Decifra-me ou te devoro
Certa vez me perguntaram como um colunista ou comentarista de programa de rádio consegue atrair a atenção dos leitores e dos ouvintes. Respondi que um dos macetes era não ter certezas sobre tudo que comenta. Na época, eu estava no Jornal Gente da Rádio Bandeirantes.
De fato, em regra, gente de rádio tem certezas absolutas mesmo sobre eventos que não domina ou só conhece parcialmente. Em jornal, a tarefa é mais fácil, porque eu não sou obrigado a tê-las o tempo todo.

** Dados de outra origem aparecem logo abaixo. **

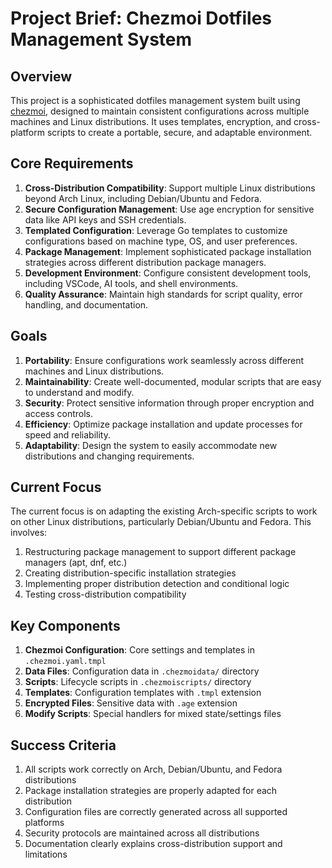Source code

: # Project Brief: Chezmoi Dotfiles Management System

## Overview

This project is a sophisticated dotfiles management system built using [chezmoi](https://www.chezmoi.io/), designed to maintain consistent configurations across multiple machines and Linux distributions. It uses templates, encryption, and cross-platform scripts to create a portable, secure, and adaptable environment.

## Core Requirements

1. **Cross-Distribution Compatibility**: Support multiple Linux distributions beyond Arch Linux, including Debian/Ubuntu and Fedora.
2. **Secure Configuration Management**: Use age encryption for sensitive data like API keys and SSH credentials.
3. **Templated Configuration**: Leverage Go templates to customize configurations based on machine type, OS, and user preferences.
4. **Package Management**: Implement sophisticated package installation strategies across different distribution package managers.
5. **Development Environment**: Configure consistent development tools, including VSCode, AI tools, and shell environments.
6. **Quality Assurance**: Maintain high standards for script quality, error handling, and documentation.

## Goals

1. **Portability**: Ensure configurations work seamlessly across different machines and Linux distributions.
2. **Maintainability**: Create well-documented, modular scripts that are easy to understand and modify.
3. **Security**: Protect sensitive information through proper encryption and access controls.
4. **Efficiency**: Optimize package installation and update processes for speed and reliability.
5. **Adaptability**: Design the system to easily accommodate new distributions and changing requirements.

## Current Focus

The current focus is on adapting the existing Arch-specific scripts to work on other Linux distributions, particularly Debian/Ubuntu and Fedora. This involves:

1. Restructuring package management to support different package managers (apt, dnf, etc.)
2. Creating distribution-specific installation strategies
3. Implementing proper distribution detection and conditional logic
4. Testing cross-distribution compatibility

## Key Components

1. **Chezmoi Configuration**: Core settings and templates in `.chezmoi.yaml.tmpl`
2. **Data Files**: Configuration data in `.chezmoidata/` directory
3. **Scripts**: Lifecycle scripts in `.chezmoiscripts/` directory
4. **Templates**: Configuration templates with `.tmpl` extension
5. **Encrypted Files**: Sensitive data with `.age` extension
6. **Modify Scripts**: Special handlers for mixed state/settings files

## Success Criteria

1. All scripts work correctly on Arch, Debian/Ubuntu, and Fedora distributions
2. Package installation strategies are properly adapted for each distribution
3. Configuration files are correctly generated across all supported platforms
4. Security protocols are maintained across all distributions
5. Documentation clearly explains cross-distribution support and limitations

Via de consequência, eu respondi, o ouvinte não desgosta que o comentarista tenha as mesmas dúvidas que ele. Uma espécie de solidariedade que o leva a pensar “Sim, eu tinha razão com as minha dúvida, tanto que ele também as tem”.

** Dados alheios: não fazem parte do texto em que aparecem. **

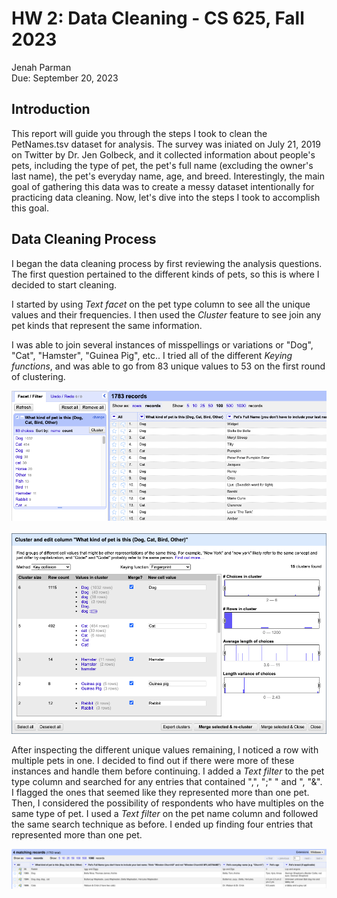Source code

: # HW 2: Data Cleaning - CS 625, Fall 2023

Jenah Parman\
Due: September 20, 2023

## Introduction

This report will guide you through the steps I took to clean the PetNames.tsv dataset for analysis. The survey was iniated on July 21, 2019 on Twitter by Dr. Jen Golbeck, and it collected information about people's pets, including the type of pet, the pet's full name (excluding the owner's last name), the pet's everyday name, age, and breed. Interestingly, the main goal of gathering this data was to create a messy dataset intentionally for practicing data cleaning. Now, let's dive into the steps I took to accomplish this goal.

## Data Cleaning Process

I began the data cleaning process by first reviewing the analysis questions. The first question pertained to the different kinds of pets, so this is where I decided to start cleaning.

I started by using *Text facet* on the pet type column to see all the unique values and their frequencies. I then used the *Cluster* feature to see join any pet kinds that represent the same information.

I was able to join several instances of misspellings or variations or  "Dog", "Cat", "Hamster", "Guinea Pig", etc.. I tried all of the different *Keying functions*, and was able to go from 83 unique values to 53 on the first round of clustering.

<p align="center">
<img src="HW2-screenshots/screenshot0.png" width="800" alt="text faceting pet kind">
<br/><br/>
<img src="HW2-screenshots/screenshot63.png" width="800" alt="clustering pet kind">
</p>

After inspecting the different unique values remaining, I noticed a row with multiple pets in one. I decided to find out if there were more of these instances and handle them before continuing.
I added a *Text filter* to the pet type column and searched for any entries that contained ",", ";" " and ", "&". I flagged the ones that seemed like they represented more than one pet. Then, I considered the possibility of respondents who have multiples on the same type of pet. I used a *Text filter* on the pet name column and followed the same search technique as before. I ended up finding four entries that represented more than one pet.

<p align="center">
<img src="HW2-screenshots/screenshot45.png" width="800" alt="text faceting pet kind">
</p>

E quando é algo que cause espanto, é comum o que eu chamo de jornalismo de interjeição, “Mas onde vamos parar?”, e escrita “Alguém tem que fazer alguma coisa!”.
A síndrome do polvo louco
Quando o fato não tem protocolos de enfrentamento, assim como uma fábrica os têm em caso de incêndio, resta bradar as céus ou ao microfone. Pela minha experiência, quando alguém “faz alguma coisa” o resultado é pior que o problema.
Como diz o ditado, a pressa é inimiga da perfeição, ou o famoso serviço rápido e malfeito. Governos são como povos, vários tentáculos que possuem movimentos independentes, ligados a um cérebro que os coordena.
Na maioria das vezes, em caso de emergência, governos não têm cérebros lógicos. Então, acontece o festival do polvo louco, tentáculos guiados pelo pânico procurando se agarrar em algo que não existe.
O oposto é quando os tentáculos agem em consonância com o espantoso. Por exemplo, eu não consigo entender, meu caro leitor/ouvinte, assim como você, como pode uma Corte absolver homens públicos e privados que meteram a mão no pote do malfeito. Crimes que ela mesma condenou há alguns anos com tanta convicção, inclusive devolvendo parte dos bilhões que vieram de propinas? E depois da soltura, os julgadores vão a festas nas mansões de advogados que defenderam os réus?
Onde a pastagem é sempre verde
Há muito tempo, Brasília era chamada de Ilha da Fantasia. Os nativos da Capital Federal se irritam com o apelido, mas é a mais pura verdade. Depois de um certo tempo morando e trabalhando nela, os problemas brasileiros do país real parecem a visão da calçada vista da cobertura de um prédio alto: parecem estar sempre limpas…
Então, meus caros, se vocês não entendem essas decisões, devo dizer que eu também não. É caso de fazer jornalismo de interjeição: Mas onde vamos parar?